The release of a new AI chatbot by a small Chinese company has been accompanied by fluctuations in stock market values and bold claims, prompting curiosity about what sets it apart.
The cause of this excitement lies in the "large language model" (LLM) fueling the chatbot, which reportedly matches the reasoning abilities of prominent US models like OpenAI's o1 but at a significantly lower cost for training and maintenance.
Whether DeepSeek's models truly offer energy savings in practical applications remains uncertain. It is also unclear whether the affordability and efficiency of the AI could lead to broader adoption and potentially increased energy consumption.
DeepSeek's cost-saving methods are not entirely novel; some are shared with other LLMs. For example, in 2023, Mistral AI introduced the Mixtral 8x7B model, on par with cutting-edge models at the time, also utilizing a "mixture of experts" approach, where the model consists of several smaller models, each specializing in distinct domains.
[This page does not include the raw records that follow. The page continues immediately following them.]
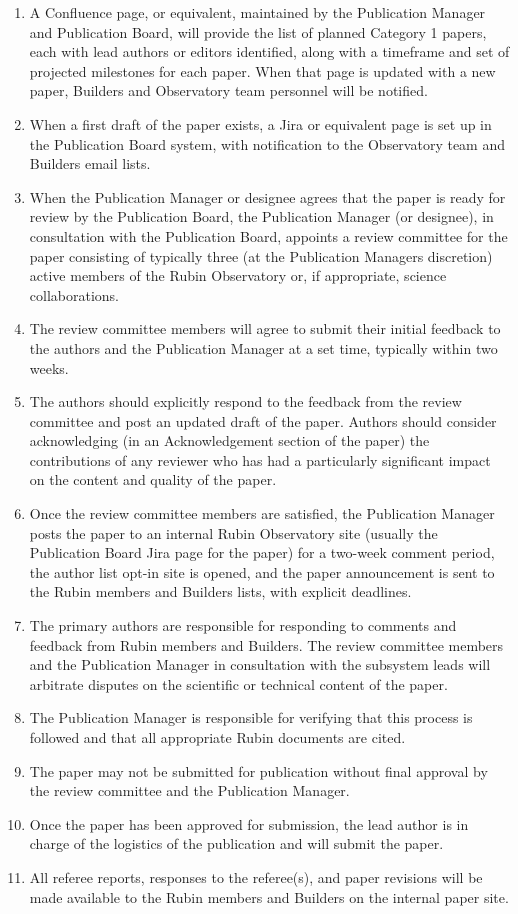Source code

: \begin{enumerate}
\def\labelenumi{\arabic{enumi}.}
\item
  A Confluence page, or equivalent, maintained by the Publication Manager and Publication Board, will provide the list of planned Category 1 papers, each with lead authors or editors identified, along with a timeframe and set of projected milestones for each paper.
  When that page is updated with a new paper, Builders and Observatory team personnel will be notified.
\item
  When a first draft of the paper exists, a Jira or equivalent page is set up in the Publication Board system, with notification to the Observatory team and Builders email lists.
\item
  When the Publication Manager or designee agrees that the paper is ready for review by the Publication Board, the Publication Manager (or designee), in consultation with the Publication Board, appoints a review committee for the paper consisting of typically three (at the Publication Manager\textquotesingle s discretion) active members of the Rubin Observatory or, if appropriate, science collaborations.
\item
  The review committee members will agree to submit their initial feedback to the authors and the Publication Manager at a set time, typically within two weeks.
\item
  The authors should explicitly respond to the feedback from the review committee and post an updated draft of the paper.
  Authors should consider acknowledging (in an Acknowledgement section of the paper) the contributions of any reviewer who has had a particularly significant impact on the content and quality of the paper.
\item
  Once the review committee members are satisfied, the Publication Manager posts the paper to an internal Rubin Observatory site (usually the Publication Board Jira page for the paper) for a two-week comment period, the author list opt-in site is opened, and the paper announcement is sent to the Rubin members and Builders lists, with explicit deadlines.
\item
  The primary authors are responsible for responding to comments and feedback from Rubin members and Builders.
  The review committee members and the Publication Manager in consultation with the subsystem leads will arbitrate disputes on the scientific or technical content of the paper.
\item
  The Publication Manager is responsible for verifying that this process is followed and that all appropriate Rubin documents are cited.
\item
  The paper may not be submitted for publication without final approval by the review committee and the Publication Manager.
\item
  Once the paper has been approved for submission, the lead author is in charge of the logistics of the publication and will submit the paper.
\item
  All referee reports, responses to the referee(s), and paper revisions will be made available to the Rubin members and Builders on the internal paper site.
\end{enumerate}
Furthermore, DeepSeek has disclosed its unsuccessful efforts to enhance LLM reasoning through alternative technical strategies like Monte Carlo Tree Search. These insights will likely fuel research to further advance the already impressive problem-solving capabilities of the model, potentially shaping the next wave of AI models.
In essence, DeepSeek is showcasing that sophisticated AI models can be developed without substantial resources. The trend may lean towards highly capable AI models being created with fewer resources as companies innovate to streamline model training and deployment.
Small companies like DeepSeek are poised to play an increasingly significant role in developing AI solutions that simplify daily life. Underestimating their potential impact would be a oversight.